## WORK ITEM
Leaving out all images, write out the records that follow exactly.

Saved entries
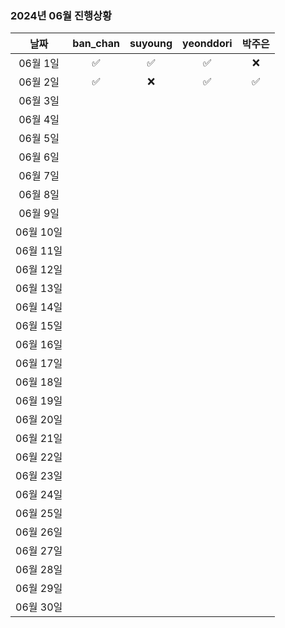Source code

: ### 2024년 06월 진행상황
| 날짜 | ban_chan | suyoung | yeonddori | 박주은 |
|:---:|:---:|:---:|:---:|:---:|
| 06월 1일 | ✅ | ✅ | ✅ | ❌ |
| 06월 2일 | ✅ | ❌ | ✅ | ✅ |
| 06월 3일 | | | | |
| 06월 4일 | | | | |
| 06월 5일 | | | | |
| 06월 6일 | | | | |
| 06월 7일 | | | | |
| 06월 8일 | | | | |
| 06월 9일 | | | | |
| 06월 10일 | | | | |
| 06월 11일 | | | | |
| 06월 12일 | | | | |
| 06월 13일 | | | | |
| 06월 14일 | | | | |
| 06월 15일 | | | | |
| 06월 16일 | | | | |
| 06월 17일 | | | | |
| 06월 18일 | | | | |
| 06월 19일 | | | | |
| 06월 20일 | | | | |
| 06월 21일 | | | | |
| 06월 22일 | | | | |
| 06월 23일 | | | | |
| 06월 24일 | | | | |
| 06월 25일 | | | | |
| 06월 26일 | | | | |
| 06월 27일 | | | | |
| 06월 28일 | | | | |
| 06월 29일 | | | | |
| 06월 30일 | | | | |
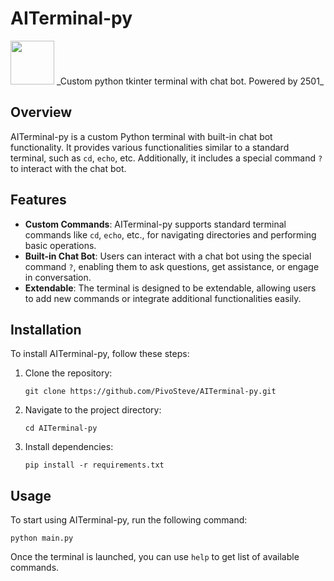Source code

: # AITerminal-py

<img src="https://avatars.githubusercontent.com/u/112832151?" width="70" height="70">
_Custom python tkinter terminal with chat bot. Powered by 2501_

## Overview

AITerminal-py is a custom Python terminal with built-in chat bot functionality. It provides various functionalities similar to a standard terminal, such as `cd`, `echo`, etc. Additionally, it includes a special command `?` to interact with the chat bot.

## Features

- **Custom Commands**: AITerminal-py supports standard terminal commands like `cd`, `echo`, etc., for navigating directories and performing basic operations.
- **Built-in Chat Bot**: Users can interact with a chat bot using the special command `?`, enabling them to ask questions, get assistance, or engage in conversation.
- **Extendable**: The terminal is designed to be extendable, allowing users to add new commands or integrate additional functionalities easily.

## Installation

To install AITerminal-py, follow these steps:

1. Clone the repository:

   `git clone https://github.com/PivoSteve/AITerminal-py.git`


2. Navigate to the project directory:

   `cd AITerminal-py`

3. Install dependencies:

   `pip install -r requirements.txt`

## Usage

To start using AITerminal-py, run the following command:

`python main.py`

Once the terminal is launched, you can use `help` to get list of available commands.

## EXERCISE RESULT
Source code

: ### 2024년 06월 진행상황
| 날짜 | ban_chan | suyoung | yeonddori | 박주은 |
|:---:|:---:|:---:|:---:|:---:|
| 06월 1일 | ✅ | ✅ | ✅ | ❌ |
| 06월 2일 | ✅ | ❌ | ✅ | ✅ |
| 06월 3일 | | | | |
| 06월 4일 | | | | |
| 06월 5일 | | | | |
| 06월 6일 | | | | |
| 06월 7일 | | | | |
| 06월 8일 | | | | |
| 06월 9일 | | | | |
| 06월 10일 | | | | |
| 06월 11일 | | | | |
| 06월 12일 | | | | |
| 06월 13일 | | | | |
| 06월 14일 | | | | |
| 06월 15일 | | | | |
| 06월 16일 | | | | |
| 06월 17일 | | | | |
| 06월 18일 | | | | |
| 06월 19일 | | | | |
| 06월 20일 | | | | |
| 06월 21일 | | | | |
| 06월 22일 | | | | |
| 06월 23일 | | | | |
| 06월 24일 | | | | |
| 06월 25일 | | | | |
| 06월 26일 | | | | |
| 06월 27일 | | | | |
| 06월 28일 | | | | |
| 06월 29일 | | | | |
| 06월 30일 | | | | |
Source code

: # AITerminal-py

<img src="https://avatars.githubusercontent.com/u/112832151?" width="70" height="70">
_Custom python tkinter terminal with chat bot. Powered by 2501_

## Overview

AITerminal-py is a custom Python terminal with built-in chat bot functionality. It provides various functionalities similar to a standard terminal, such as `cd`, `echo`, etc. Additionally, it includes a special command `?` to interact with the chat bot.

## Features

- **Custom Commands**: AITerminal-py supports standard terminal commands like `cd`, `echo`, etc., for navigating directories and performing basic operations.
- **Built-in Chat Bot**: Users can interact with a chat bot using the special command `?`, enabling them to ask questions, get assistance, or engage in conversation.
- **Extendable**: The terminal is designed to be extendable, allowing users to add new commands or integrate additional functionalities easily.

## Installation

To install AITerminal-py, follow these steps:

1. Clone the repository:

   `git clone https://github.com/PivoSteve/AITerminal-py.git`


2. Navigate to the project directory:

   `cd AITerminal-py`

3. Install dependencies:

   `pip install -r requirements.txt`

## Usage

To start using AITerminal-py, run the following command:

`python main.py`

Once the terminal is launched, you can use `help` to get list of available commands.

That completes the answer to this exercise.